Roberto Bartolini26 Ottobre 20226min27150

Sovranità alimentare, basta polemiche: valorizziamo le filiere italiane

sovranita alimentare

«Metteranno fuori legge l’ananas?» (Laura Boldrini). «Vuol dire che il formaggio Camembert te lo devi portare di nascosto in tasca?» (Sandra Zampa). Sono alcuni dei commenti polemici, al limite del ridicolo, sulla nuova denominazione del fu “Mipaaf”, l’ex Ministero delle politiche agricole, ribattezzato dal nuovo governo Meloni “Ministero dell’agricoltura e della sovranità alimentare”. Il concetto a nostro avviso è molto chiaro e interpreta le inderogabili necessità del momento, uno dei più difficili della nostra storia, anche per l’agricoltura.
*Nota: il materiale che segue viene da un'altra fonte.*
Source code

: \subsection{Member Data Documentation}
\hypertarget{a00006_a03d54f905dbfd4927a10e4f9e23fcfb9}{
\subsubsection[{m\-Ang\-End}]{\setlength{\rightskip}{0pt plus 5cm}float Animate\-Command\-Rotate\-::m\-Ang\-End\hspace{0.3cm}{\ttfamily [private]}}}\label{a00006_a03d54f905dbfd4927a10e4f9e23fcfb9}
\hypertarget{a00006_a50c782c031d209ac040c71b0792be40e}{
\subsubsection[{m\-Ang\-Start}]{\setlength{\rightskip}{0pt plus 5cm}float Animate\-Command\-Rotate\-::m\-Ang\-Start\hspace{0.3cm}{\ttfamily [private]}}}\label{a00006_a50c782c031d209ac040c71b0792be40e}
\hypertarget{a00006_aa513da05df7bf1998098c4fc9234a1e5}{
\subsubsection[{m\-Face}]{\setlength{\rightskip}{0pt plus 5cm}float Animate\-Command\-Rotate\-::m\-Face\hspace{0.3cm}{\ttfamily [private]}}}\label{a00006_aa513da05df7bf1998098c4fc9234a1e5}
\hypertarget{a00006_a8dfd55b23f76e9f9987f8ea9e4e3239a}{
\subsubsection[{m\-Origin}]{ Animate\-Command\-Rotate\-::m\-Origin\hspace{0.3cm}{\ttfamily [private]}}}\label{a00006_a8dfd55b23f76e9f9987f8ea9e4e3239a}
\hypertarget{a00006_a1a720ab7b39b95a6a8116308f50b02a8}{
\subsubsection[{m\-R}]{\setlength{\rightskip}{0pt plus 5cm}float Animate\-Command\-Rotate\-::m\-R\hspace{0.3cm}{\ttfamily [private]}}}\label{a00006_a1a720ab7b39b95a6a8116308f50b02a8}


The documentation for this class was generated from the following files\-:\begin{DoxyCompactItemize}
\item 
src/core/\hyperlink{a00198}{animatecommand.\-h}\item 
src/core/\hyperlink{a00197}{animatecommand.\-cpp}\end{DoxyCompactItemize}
Un nuovo e forte impegno del governo

In pratica, significa che ci deve essere un nuovo e forte impegno del governo a sostenere i nostri agricoltori, grandi e piccoli, e a difendere le produzioni italiane, accrescendole in quantità e qualità, con l’obiettivo primario di diminuire la forte dipendenza dalle importazioni, in una logica di filiera e di sostenibilità, dove tutti gli attori nella catena del valore devono trarre un equo beneficio economico. Non si tratta quindi solo di continuare a sostenere le nostre produzioni Dop e Igp, ma vuol dire puntare forte sulla crescita delle superfici di cereali, oleaginose, proteiche, eccetera, ovvero le cosiddette commodities, che sono alla base dell’alimentazione umana e zootecnica.

Cosa produrre e per chi

In Italia abbiamo poca terra, quindi dobbiamo valorizzare al massimo tutto quello che produciamo, puntando cioè alla massima qualità, senza trascurare naturalmente la quantità. Prendiamo in considerazione i seminativi: «Oggi abbiamo una grande opportunità da cogliere – ha detto Amedeo Reyneri (Università di Torino) nel corso di un webinar organizzato da Innovation Agri Tour – prodotta dalle nuove richieste esercitate dai consumatori che desiderano acquistare alimenti sempre più specifici, caratterizzati da alti valori sanitari, nutrizionali e di sostenibilità, tracciati al 100% dal campo alla tavola e Made in Italy».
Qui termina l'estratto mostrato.